It was Melvin who stepped forward instead, every inch the man of the house, scolding me with feigned concern:
"You know perfectly well the James family looks down on you. Are you really going to ruin her grandfather's eightieth birthday just for a moment of self-satisfaction?"
The second she heard Melvin's rebuke, Greta straightened her spine:
"Victor, it's not that I don't want to bring you. The timing is just wrong. Grandpa's health has always been fragile. This whole celebration is meant to lift his spirits. If I brought you along and something happened to him, I'd never forgive myself."
A thousand words, and every single one of them was an excuse to shut me out.
I nodded and stepped back. "Fine."
I turned in silence and walked away. Greta reached out to stop me, but Melvin caught her wrist.
"Let him go. Let him cool off before he loses it again."
My steps faltered. A memory surfaced, unbidden. The day I first came home, nine years ago.
I had just turned eighteen. College entrance exams were right around the corner.

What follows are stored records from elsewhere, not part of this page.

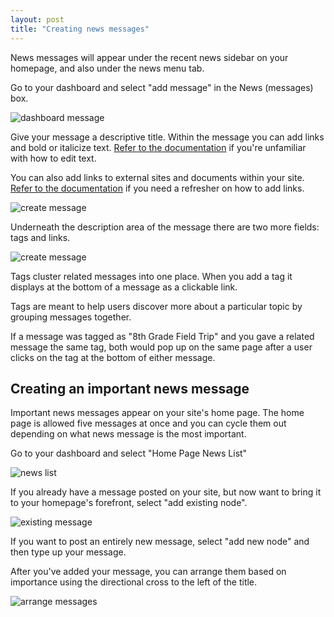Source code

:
 ```yaml
---
layout: post
title: "Creating news messages"
---
```


News messages will appear under the recent news sidebar on your homepage, and also under the news menu tab.

Go to your dashboard and select "add message" in the News (messages) box. 

![dashboard message](/schoolsites-help/images/news/dashboard-message.png)

Give your message a descriptive title. Within the message you can add links and bold or italicize text. [Refer to the documentation](/schoolsites-help/2014/07/15/editing-page/#wysiwyg) if you're unfamiliar with how to edit text.

You can also add links to external sites and documents within your site. [Refer to the documentation](/schoolsites-help/2014/07/15/adding-links/) if you need a refresher on how to add links.

![create message](/schoolsites-help/images/news/create-message.png)

Underneath the description area of the message there are two more fields: tags and links.

![create message](/schoolsites-help/images/news/adding-nodes.png)

Tags cluster related messages into one place. When you add a tag it displays at the bottom of a message as a clickable link. 

Tags are meant to help users discover more about a particular topic by grouping messages together. 

If a message was tagged as "8th Grade Field Trip" and you gave a related message the same tag, both would pop up on the same page after a user clicks on the tag at the bottom of either message. 

## Creating an important news message

Important news messages appear on your site's home page. The home page is allowed five messages at once and you can cycle them out depending on what news message is the most important.

Go to your dashboard and select "Home Page News List"

![news list](/schoolsites-help/images/news/home-list.png)

If you already have a message posted on your site, but now want to bring it to your homepage's forefront, select "add existing node".

![existing message](/schoolsites-help/images/news/existing-message.png) 

If you want to post an entirely new message, select "add new node" and then type up your message.

After you've added your message, you can arrange them based on importance using the directional cross to the left of the title. 

![arrange messages](/schoolsites-help/images/news/arrange-messages.png)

The Gilberts appeared out of nowhere, holding Melvin's hand, telling me he was my twin brother. They said they'd believed I died as an infant, that someone had taken me away.

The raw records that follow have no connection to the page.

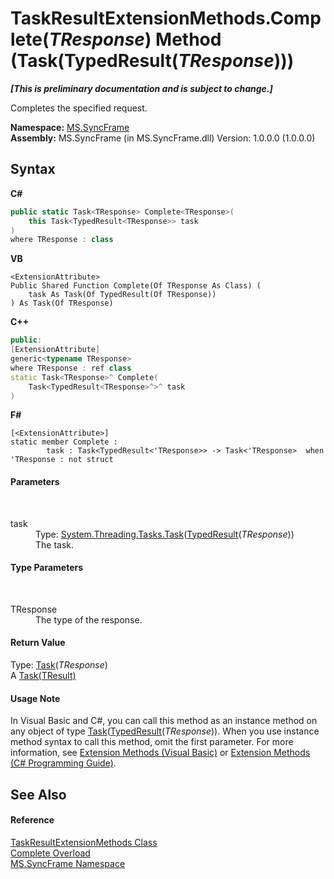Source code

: # TaskResultExtensionMethods.Complete(*TResponse*) Method (Task(TypedResult(*TResponse*)))
 _**\[This is preliminary documentation and is subject to change.\]**_

Completes the specified request.

**Namespace:**&nbsp;<a href="de148c19-6fcd-6ea5-c13c-94525bd1dd5b">MS.SyncFrame</a><br />**Assembly:**&nbsp;MS.SyncFrame (in MS.SyncFrame.dll) Version: 1.0.0.0 (1.0.0.0)

## Syntax

**C#**<br />
``` C#
public static Task<TResponse> Complete<TResponse>(
	this Task<TypedResult<TResponse>> task
)
where TResponse : class

```

**VB**<br />
``` VB
<ExtensionAttribute>
Public Shared Function Complete(Of TResponse As Class) ( 
	task As Task(Of TypedResult(Of TResponse))
) As Task(Of TResponse)
```

**C++**<br />
``` C++
public:
[ExtensionAttribute]
generic<typename TResponse>
where TResponse : ref class
static Task<TResponse>^ Complete(
	Task<TypedResult<TResponse>^>^ task
)
```

**F#**<br />
``` F#
[<ExtensionAttribute>]
static member Complete : 
        task : Task<TypedResult<'TResponse>> -> Task<'TResponse>  when 'TResponse : not struct

```


#### Parameters
&nbsp;<dl><dt>task</dt><dd>Type: <a href="http://msdn2.microsoft.com/en-us/library/dd321424" target="_blank">System.Threading.Tasks.Task</a>(<a href="25cc0187-f6c5-d762-90d8-cb5ebc23d98d">TypedResult</a>(*TResponse*))<br />The task.</dd></dl>

#### Type Parameters
&nbsp;<dl><dt>TResponse</dt><dd>The type of the response.</dd></dl>

#### Return Value
Type: <a href="http://msdn2.microsoft.com/en-us/library/dd321424" target="_blank">Task</a>(*TResponse*)<br />A <a href="http://msdn2.microsoft.com/en-us/library/dd321424" target="_blank">Task(TResult)</a>

#### Usage Note
In Visual Basic and C#, you can call this method as an instance method on any object of type <a href="http://msdn2.microsoft.com/en-us/library/dd321424" target="_blank">Task</a>(<a href="25cc0187-f6c5-d762-90d8-cb5ebc23d98d">TypedResult</a>(*TResponse*)). When you use instance method syntax to call this method, omit the first parameter. For more information, see <a href="http://msdn.microsoft.com/en-us/library/bb384936.aspx">Extension Methods (Visual Basic)</a> or <a href="http://msdn.microsoft.com/en-us/library/bb383977.aspx">Extension Methods (C# Programming Guide)</a>.

## See Also


#### Reference
<a href="cee6733d-b9b3-7f93-4a41-7e731cd8bf82">TaskResultExtensionMethods Class</a><br /><a href="dbd4fba7-ee1b-f649-03cf-f9b406b13631">Complete Overload</a><br /><a href="de148c19-6fcd-6ea5-c13c-94525bd1dd5b">MS.SyncFrame Namespace</a><br />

But I overheard Melvin on his knees before my parents, his face twisted with guilt:
Maybe I should be the one to leave. Victor is your real son. If my birth parents hadn't switched us, Victor never would've ended up with a crippled left leg and a half-blind right eye.
I looked down at my crooked leg and shoved the door open with a cold laugh:
So you knew. You knew Melvin's parents did this to me, turned me into something barely human, and you still lied. You let me believe they were the kind strangers who took me in and raised me.
For as long as I could remember, I'd been beaten and humiliated. I never understood why my own parents could be so cruel.
Not until the Gilberts stood before me.
Then it almost made sense.
I wasn't their child. Just something they'd picked up. No wonder they never wanted me around. At least they'd put food on my plate. I should be grateful for that much.
But just as I was learning to accept it, the ugliest truth of all was laid bare.
My fist connected with Melvin's face. I tore that mask of kindness right off him.
"You put nails in my bed and now you talk about leaving? Drop the act!"